Since joining the Minjian International mailing list, I have been receiving all sorts of interesting articles. List members have, for instance, forwarded several articles on illegal Vietnamese workers in China. Fellow MqVU member Zhang Juan and Caroline Grillot are both writing their dissertations on the Vietnam-China border, but there they only encountered Vietnamese prostitutes and petty traders. Now apparently there is a new flow of Vietnamese workers alleviating the shortage of Chinese migrant workers in the factories of Guangdong. Or seeing it in another way, undercutting domestic wages at a time of widespread labour protests and after a series of suicides of Chinese migrant workers in the province. To my knowledge this is the first instance of cheaper foreign factory labour in China, occurring at a time when Chinese workers continue to play that same role in many countries, and when the growing numbers of Chinese workers on infrastructure projects in Vietnam have also been getting increasing attention.
The latest article, from yesterday’s issue of the Canton newspaper 羊城晚报, reports the deportation of 15 “三非”(“three-illegal,” referring to illegal entry, illegal residence and illegal employment) Vietnamese, eight men and seven women, who have worked since the beginning of the year in a factory in Zhongshan, Guangdong. The police was tipped off by “the masses” (“concerned citizens,” as they would say in Arizona). Local police told the paper that such cases were increasingly common: in the first half of the year, 154 arrests of illegally employed foreigners have been made in Guangdong, up from 180 in the whole of last year.
(An earlier article reported that Vietnamese workers have been arrested in factories as far from the border as Fujian, Jiangxi, and Zhejiang, on construction sites in Guangxi and Sichuan, restaurants and shops in Guangdong and Hainan, and on the sugar cane plantations of Guangxi. Most workers are arrested on buses trying to get from the Guangxi-Vietnam border to inland cities, but some go to the mainland from Macau after the expiration of their labour contracts there. The majority of the workers are young women, inlcuding one who was just 16 when she went to Hainan to work at a shop selling cellphones. Recruiters charged with “organizing others to cross the border illegally” [组织他人非法过境] have received very light sentences by Chinese standards — deportation, a fine, or reduction of the duration of permitted stay in China, as compared to a recent case of 14 years in prison for stealing 53 sheep — suggesting that “human smuggling” continues to be seen in China as an administrative infraction rather than as organised crime, as it is in the West. On the other hand, China does not recognise the authority of the UN High Commissioner for Refugees, so that being recognised as a refugee by UNHCR does not prevent deportation.)

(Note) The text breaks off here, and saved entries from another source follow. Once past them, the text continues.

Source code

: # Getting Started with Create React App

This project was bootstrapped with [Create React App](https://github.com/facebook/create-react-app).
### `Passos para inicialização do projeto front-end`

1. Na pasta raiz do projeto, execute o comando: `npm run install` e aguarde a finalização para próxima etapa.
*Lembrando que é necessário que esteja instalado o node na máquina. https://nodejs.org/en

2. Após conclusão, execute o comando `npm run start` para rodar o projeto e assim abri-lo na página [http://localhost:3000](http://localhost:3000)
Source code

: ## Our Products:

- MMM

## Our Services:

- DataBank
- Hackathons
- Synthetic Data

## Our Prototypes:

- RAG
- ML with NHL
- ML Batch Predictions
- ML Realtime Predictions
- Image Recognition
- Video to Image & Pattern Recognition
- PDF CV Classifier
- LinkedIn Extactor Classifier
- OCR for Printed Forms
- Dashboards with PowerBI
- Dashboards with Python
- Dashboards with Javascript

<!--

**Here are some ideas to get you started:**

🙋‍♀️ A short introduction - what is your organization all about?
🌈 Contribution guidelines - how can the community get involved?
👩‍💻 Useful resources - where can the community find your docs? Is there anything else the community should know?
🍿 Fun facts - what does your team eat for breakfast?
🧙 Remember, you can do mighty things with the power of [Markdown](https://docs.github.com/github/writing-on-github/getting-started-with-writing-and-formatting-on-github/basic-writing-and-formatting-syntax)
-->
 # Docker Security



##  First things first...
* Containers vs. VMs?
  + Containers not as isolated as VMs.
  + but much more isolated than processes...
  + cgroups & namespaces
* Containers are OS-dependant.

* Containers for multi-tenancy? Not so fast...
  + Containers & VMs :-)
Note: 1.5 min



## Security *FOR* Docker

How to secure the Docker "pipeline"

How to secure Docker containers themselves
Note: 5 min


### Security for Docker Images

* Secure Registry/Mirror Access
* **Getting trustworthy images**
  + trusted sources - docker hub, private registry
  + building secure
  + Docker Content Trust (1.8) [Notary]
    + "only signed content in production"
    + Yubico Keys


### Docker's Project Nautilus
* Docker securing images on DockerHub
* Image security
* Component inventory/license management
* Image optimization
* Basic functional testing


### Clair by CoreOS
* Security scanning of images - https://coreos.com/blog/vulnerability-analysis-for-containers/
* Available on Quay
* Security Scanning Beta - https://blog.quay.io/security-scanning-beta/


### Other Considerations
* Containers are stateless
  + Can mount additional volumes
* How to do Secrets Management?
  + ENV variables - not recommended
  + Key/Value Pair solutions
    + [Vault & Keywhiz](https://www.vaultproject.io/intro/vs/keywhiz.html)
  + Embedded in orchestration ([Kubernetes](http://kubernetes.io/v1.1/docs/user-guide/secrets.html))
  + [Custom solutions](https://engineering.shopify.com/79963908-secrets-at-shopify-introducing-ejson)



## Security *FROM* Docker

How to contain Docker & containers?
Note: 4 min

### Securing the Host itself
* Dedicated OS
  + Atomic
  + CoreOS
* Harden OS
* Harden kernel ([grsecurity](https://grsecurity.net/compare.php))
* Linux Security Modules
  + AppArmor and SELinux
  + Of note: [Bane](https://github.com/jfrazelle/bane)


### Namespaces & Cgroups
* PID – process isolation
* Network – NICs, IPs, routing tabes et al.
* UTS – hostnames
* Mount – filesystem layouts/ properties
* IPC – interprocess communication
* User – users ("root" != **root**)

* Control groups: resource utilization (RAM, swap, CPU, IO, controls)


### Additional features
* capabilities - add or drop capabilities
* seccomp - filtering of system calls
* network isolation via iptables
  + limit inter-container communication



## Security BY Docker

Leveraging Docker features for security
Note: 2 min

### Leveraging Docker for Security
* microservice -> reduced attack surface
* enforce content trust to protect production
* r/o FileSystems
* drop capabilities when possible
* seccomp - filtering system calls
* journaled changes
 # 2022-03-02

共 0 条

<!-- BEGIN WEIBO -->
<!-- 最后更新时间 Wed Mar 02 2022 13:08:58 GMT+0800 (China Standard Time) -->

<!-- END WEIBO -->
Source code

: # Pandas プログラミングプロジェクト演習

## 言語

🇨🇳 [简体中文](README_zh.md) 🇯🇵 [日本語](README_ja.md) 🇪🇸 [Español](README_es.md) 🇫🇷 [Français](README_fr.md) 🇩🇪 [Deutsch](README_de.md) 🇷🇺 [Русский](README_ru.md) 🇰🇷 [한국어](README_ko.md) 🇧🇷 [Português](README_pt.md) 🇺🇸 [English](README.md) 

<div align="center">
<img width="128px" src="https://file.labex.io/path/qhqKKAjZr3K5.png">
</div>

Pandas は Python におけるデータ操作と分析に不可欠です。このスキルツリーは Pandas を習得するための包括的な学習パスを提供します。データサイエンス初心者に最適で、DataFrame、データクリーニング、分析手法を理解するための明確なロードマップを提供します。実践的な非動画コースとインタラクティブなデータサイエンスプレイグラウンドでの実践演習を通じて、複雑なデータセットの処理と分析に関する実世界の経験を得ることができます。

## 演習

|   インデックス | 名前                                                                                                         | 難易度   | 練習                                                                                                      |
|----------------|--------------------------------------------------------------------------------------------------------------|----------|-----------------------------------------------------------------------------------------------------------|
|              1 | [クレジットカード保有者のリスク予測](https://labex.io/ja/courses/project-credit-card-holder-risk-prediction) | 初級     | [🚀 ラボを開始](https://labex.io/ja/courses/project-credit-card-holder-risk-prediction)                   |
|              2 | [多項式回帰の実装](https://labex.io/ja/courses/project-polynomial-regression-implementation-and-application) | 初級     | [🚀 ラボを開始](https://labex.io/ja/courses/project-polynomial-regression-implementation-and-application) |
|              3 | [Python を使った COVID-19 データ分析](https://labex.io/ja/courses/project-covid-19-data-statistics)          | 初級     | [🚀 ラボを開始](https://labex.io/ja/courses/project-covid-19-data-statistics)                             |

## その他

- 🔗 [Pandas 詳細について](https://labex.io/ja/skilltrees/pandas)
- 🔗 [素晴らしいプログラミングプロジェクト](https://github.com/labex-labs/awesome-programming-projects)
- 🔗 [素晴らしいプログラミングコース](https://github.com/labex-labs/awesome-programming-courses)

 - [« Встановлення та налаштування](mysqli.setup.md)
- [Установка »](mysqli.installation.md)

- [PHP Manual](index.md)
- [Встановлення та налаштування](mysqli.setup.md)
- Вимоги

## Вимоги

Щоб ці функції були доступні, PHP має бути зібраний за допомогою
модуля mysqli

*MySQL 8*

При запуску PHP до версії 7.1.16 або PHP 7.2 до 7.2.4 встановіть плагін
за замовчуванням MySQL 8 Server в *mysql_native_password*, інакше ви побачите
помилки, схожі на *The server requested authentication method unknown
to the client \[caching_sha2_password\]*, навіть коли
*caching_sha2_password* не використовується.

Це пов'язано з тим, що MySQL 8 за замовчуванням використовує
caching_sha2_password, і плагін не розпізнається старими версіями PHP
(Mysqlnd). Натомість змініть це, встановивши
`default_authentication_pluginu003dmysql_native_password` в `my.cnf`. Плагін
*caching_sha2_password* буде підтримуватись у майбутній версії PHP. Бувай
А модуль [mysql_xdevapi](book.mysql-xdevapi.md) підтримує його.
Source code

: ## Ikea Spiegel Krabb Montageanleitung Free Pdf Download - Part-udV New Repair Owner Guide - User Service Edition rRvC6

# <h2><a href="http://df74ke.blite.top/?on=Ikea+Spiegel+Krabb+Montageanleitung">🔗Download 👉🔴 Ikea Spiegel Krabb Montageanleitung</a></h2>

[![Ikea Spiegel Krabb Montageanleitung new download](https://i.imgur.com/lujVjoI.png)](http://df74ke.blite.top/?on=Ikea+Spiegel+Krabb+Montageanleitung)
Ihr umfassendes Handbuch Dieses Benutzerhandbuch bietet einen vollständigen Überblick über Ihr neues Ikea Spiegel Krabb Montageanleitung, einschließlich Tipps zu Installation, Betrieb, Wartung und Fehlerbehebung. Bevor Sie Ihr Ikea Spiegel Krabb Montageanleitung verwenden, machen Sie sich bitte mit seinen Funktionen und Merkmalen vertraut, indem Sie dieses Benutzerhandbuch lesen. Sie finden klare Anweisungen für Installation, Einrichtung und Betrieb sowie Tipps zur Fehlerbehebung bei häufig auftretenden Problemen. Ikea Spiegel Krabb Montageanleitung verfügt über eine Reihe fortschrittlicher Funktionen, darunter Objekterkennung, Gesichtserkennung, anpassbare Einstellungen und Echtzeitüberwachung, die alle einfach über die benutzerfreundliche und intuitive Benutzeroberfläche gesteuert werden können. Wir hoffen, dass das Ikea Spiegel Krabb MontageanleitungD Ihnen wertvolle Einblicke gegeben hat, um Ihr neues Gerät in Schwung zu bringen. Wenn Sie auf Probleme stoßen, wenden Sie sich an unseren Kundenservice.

A 20-year-old Vietnamese woman told the paper that she had paid 500 yuan to a man who take her across the border. After the Spring Festival, she was hired by the factory, which had difficulties finding workers to replace Chinese migrant workers who went home for the holiday. The factory had first hired two Vietnamese workers, one of whom, who spoke some Chinese, acted as the recruiter for the rest. She made up to 1,400 yuan per month in the factory and since the factory provided lodging and meals she was able to send money home. (Other articles suggest that wages around 800-900 yuan are more typical, and that while such wages are half of what a Chinese worker asks for they are double of what a similar job earns in Vietnam.) According to a Chinese manager, Vietnamese workers are “hard-working, obedient and can withstand hardship” (能吃苦) — exactly the same terms in which Chinese migrant workers abroad describe themselves. Since their arrest, the factory has been unable to replace them. Employers of illegal workers can be fined 5,000 to 50,000 yuan, but this does not prove an effective deterrent.
Readers’ comments on the article suggest that some see it as a cautionary tale to Chinese workers: you should consider yourself happy to earn as much as you do. Others oppose the deportation and express sympathy for the workers. Another comment decries the regime that keeps wages low and yet deports foreign workers — “the worst is that you can’t change it.” Many comments curse the “northerners” 北人, i.e. the Chinese migrant workers, rather than at the Vietnamese; two suggest that Vietnamese are at least better than Africans who “steal and rob”; several comment that Vietnamese are indeed very hard workers and that Vietnam is developing much faster than Chinese people think. And finally some demand stricter measures to keep foreign workers out when many Chinese are unemployed. So there is the full range of opinions, but without the dominance of xenophobia that such topics tend to unleash on European online forums.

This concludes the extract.